AIM OF THE EXERCISE:
Transcribe the data below verbatim from the line with "em um gesto" to the line with "folha impressa. No". Include both of those lines.

::: RECORDS SUPPLIED

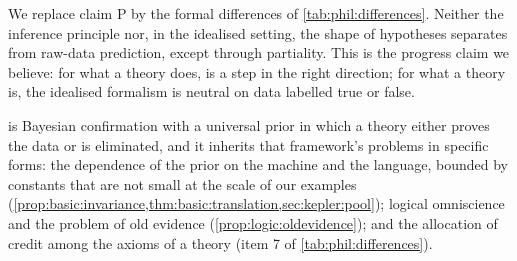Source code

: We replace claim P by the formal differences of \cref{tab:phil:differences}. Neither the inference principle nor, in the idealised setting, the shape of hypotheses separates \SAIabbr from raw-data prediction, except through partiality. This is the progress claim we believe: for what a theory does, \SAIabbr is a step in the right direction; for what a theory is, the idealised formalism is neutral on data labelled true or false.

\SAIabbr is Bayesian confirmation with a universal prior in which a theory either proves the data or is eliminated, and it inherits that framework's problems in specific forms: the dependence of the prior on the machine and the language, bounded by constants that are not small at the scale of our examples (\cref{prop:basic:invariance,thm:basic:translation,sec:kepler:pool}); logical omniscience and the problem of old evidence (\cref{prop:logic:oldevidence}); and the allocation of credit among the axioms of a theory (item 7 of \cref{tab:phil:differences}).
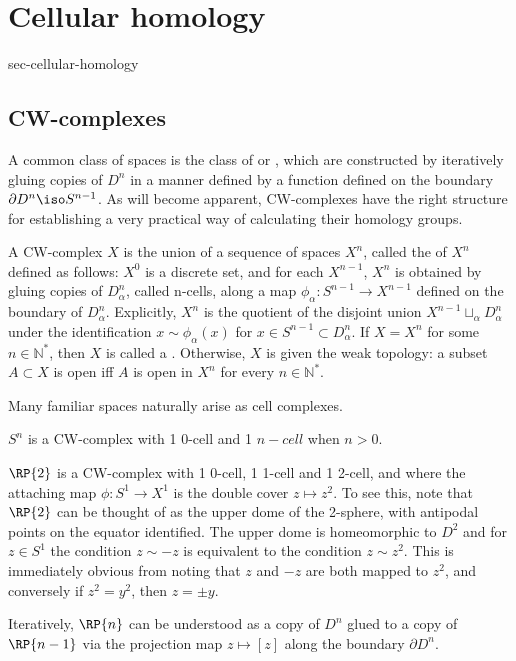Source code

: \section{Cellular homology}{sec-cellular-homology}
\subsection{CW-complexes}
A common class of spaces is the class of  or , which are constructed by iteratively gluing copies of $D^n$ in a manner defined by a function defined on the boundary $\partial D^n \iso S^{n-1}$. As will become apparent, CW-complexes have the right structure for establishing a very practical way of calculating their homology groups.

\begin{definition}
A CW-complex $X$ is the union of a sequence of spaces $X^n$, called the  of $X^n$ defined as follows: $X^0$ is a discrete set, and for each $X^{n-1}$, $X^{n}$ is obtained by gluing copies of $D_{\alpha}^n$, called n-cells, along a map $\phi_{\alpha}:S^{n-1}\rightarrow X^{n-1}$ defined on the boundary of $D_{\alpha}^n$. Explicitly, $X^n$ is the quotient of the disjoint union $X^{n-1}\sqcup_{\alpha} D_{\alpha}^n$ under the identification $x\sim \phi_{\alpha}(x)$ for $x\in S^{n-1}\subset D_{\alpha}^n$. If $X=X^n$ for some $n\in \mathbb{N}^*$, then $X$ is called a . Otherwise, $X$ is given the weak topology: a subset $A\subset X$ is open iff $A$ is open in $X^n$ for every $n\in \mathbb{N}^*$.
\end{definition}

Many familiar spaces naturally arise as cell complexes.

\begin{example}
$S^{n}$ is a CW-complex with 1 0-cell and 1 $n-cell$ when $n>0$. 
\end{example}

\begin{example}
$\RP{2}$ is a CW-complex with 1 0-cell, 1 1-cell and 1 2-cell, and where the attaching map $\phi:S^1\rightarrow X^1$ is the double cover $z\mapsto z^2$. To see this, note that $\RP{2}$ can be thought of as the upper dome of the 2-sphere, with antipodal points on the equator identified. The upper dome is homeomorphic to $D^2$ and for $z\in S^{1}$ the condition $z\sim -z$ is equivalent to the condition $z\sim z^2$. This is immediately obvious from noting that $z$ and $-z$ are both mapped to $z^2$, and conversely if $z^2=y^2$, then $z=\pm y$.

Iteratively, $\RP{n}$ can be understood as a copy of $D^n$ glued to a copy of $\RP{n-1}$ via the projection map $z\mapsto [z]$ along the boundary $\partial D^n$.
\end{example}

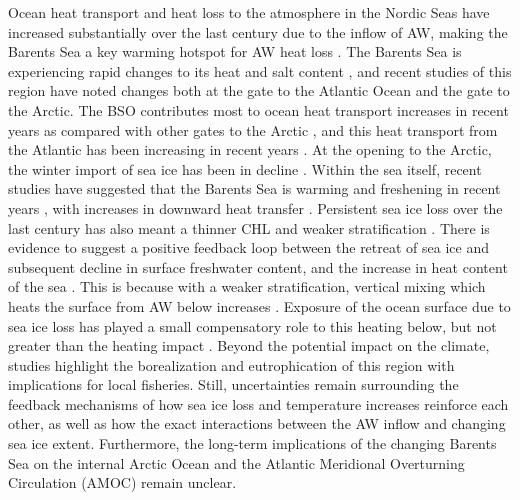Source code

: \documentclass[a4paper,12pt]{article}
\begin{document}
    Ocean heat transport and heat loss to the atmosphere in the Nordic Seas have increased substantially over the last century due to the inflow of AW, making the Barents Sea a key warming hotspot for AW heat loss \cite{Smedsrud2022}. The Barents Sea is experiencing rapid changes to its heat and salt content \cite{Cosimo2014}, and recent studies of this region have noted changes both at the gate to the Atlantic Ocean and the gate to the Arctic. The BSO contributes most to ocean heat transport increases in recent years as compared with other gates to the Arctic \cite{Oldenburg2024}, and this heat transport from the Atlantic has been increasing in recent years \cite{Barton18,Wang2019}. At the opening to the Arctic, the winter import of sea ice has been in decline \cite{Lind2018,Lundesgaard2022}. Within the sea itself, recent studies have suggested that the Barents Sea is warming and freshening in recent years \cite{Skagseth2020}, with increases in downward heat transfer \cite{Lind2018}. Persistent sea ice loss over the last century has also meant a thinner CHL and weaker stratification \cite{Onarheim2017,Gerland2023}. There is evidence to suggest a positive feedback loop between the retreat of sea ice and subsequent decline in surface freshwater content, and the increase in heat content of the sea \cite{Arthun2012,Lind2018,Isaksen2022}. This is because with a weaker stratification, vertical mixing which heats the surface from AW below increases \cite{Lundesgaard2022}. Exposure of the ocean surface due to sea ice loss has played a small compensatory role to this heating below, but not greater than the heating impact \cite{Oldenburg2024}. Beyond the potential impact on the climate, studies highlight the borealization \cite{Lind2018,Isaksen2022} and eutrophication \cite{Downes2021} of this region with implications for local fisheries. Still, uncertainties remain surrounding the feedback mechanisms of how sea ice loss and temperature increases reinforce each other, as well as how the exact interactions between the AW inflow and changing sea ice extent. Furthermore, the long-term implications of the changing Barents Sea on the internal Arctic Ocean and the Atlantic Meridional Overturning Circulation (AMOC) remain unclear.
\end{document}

::::::
::: RECORDS SUPPLIED

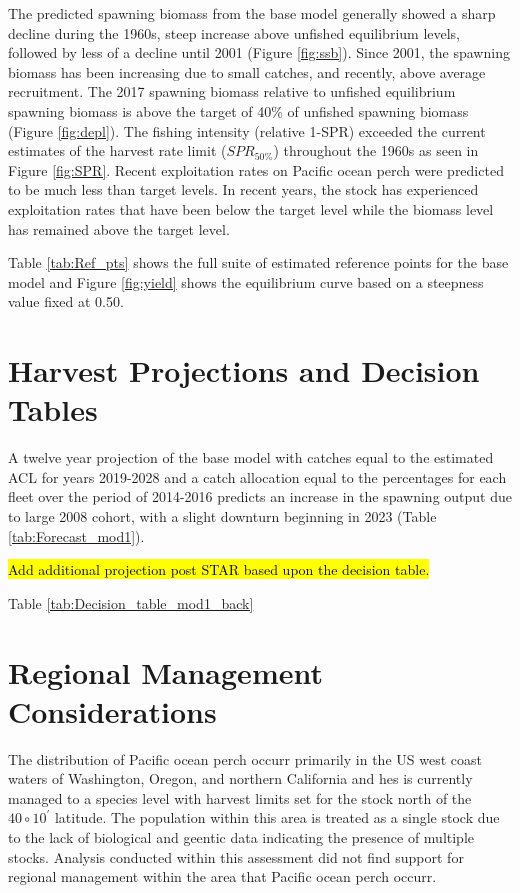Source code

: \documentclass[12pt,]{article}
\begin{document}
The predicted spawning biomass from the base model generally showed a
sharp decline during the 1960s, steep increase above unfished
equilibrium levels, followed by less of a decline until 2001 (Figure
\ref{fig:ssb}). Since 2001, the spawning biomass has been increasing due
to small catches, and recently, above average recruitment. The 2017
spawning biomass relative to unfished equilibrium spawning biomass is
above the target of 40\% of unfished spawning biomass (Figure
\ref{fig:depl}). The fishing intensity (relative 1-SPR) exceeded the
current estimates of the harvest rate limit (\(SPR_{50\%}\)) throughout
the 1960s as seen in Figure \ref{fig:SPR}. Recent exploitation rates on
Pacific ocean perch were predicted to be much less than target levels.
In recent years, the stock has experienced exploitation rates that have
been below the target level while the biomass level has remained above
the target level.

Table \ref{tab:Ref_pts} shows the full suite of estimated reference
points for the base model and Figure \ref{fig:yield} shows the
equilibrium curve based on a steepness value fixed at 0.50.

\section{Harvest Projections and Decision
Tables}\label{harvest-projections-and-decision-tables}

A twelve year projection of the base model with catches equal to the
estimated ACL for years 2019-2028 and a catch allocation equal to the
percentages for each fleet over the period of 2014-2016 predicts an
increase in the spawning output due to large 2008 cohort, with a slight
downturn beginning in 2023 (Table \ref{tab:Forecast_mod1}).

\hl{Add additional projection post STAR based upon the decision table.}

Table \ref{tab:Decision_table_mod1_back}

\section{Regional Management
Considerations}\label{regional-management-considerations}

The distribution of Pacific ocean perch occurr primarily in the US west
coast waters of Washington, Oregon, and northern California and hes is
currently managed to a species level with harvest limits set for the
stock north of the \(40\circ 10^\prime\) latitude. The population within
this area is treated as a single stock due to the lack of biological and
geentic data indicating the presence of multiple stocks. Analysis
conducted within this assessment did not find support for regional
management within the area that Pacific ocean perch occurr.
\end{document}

::::::
::: RECORDS SUPPLIED

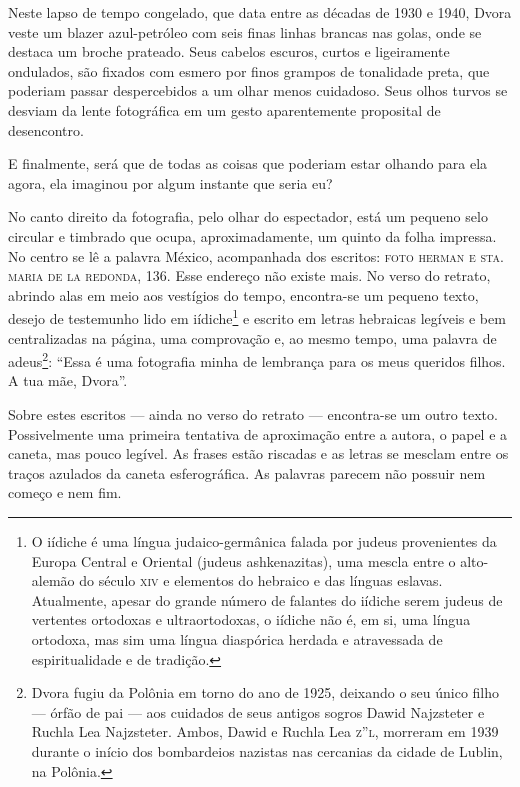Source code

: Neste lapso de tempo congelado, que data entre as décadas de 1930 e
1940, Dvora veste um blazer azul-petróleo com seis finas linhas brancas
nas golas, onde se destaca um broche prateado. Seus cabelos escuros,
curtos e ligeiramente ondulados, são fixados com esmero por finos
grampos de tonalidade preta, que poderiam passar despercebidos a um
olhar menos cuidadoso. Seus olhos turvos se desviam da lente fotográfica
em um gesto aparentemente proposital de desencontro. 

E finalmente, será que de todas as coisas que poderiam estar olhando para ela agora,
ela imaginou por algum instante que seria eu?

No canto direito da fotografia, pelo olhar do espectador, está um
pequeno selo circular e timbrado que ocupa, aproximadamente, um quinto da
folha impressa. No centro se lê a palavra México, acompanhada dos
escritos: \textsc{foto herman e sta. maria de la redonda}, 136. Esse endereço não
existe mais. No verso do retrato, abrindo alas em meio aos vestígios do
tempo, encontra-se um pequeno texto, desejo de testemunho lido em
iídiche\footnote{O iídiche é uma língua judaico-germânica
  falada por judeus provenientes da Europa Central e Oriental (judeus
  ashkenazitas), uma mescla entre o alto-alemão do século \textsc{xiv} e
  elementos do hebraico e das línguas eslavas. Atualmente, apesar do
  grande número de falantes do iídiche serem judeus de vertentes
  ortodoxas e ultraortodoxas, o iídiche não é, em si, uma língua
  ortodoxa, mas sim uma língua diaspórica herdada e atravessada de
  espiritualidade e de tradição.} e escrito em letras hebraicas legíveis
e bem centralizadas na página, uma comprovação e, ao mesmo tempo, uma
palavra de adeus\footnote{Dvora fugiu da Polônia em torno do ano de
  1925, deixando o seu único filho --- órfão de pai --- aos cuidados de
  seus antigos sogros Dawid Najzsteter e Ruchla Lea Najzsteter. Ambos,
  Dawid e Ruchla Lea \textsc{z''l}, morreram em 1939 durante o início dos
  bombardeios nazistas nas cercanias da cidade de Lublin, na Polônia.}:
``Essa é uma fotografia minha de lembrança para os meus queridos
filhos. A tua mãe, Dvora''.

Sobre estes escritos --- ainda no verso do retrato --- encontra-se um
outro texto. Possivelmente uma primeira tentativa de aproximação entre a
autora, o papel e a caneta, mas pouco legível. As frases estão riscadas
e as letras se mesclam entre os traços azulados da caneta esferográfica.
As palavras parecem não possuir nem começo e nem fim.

::::::

RESPONSE TO THIS EXERCISE:
em um gesto aparentemente proposital de desencontro. 

E finalmente, será que de todas as coisas que poderiam estar olhando para ela agora,
ela imaginou por algum instante que seria eu?

No canto direito da fotografia, pelo olhar do espectador, está um
pequeno selo circular e timbrado que ocupa, aproximadamente, um quinto da
folha impressa. No centro se lê a palavra México, acompanhada dos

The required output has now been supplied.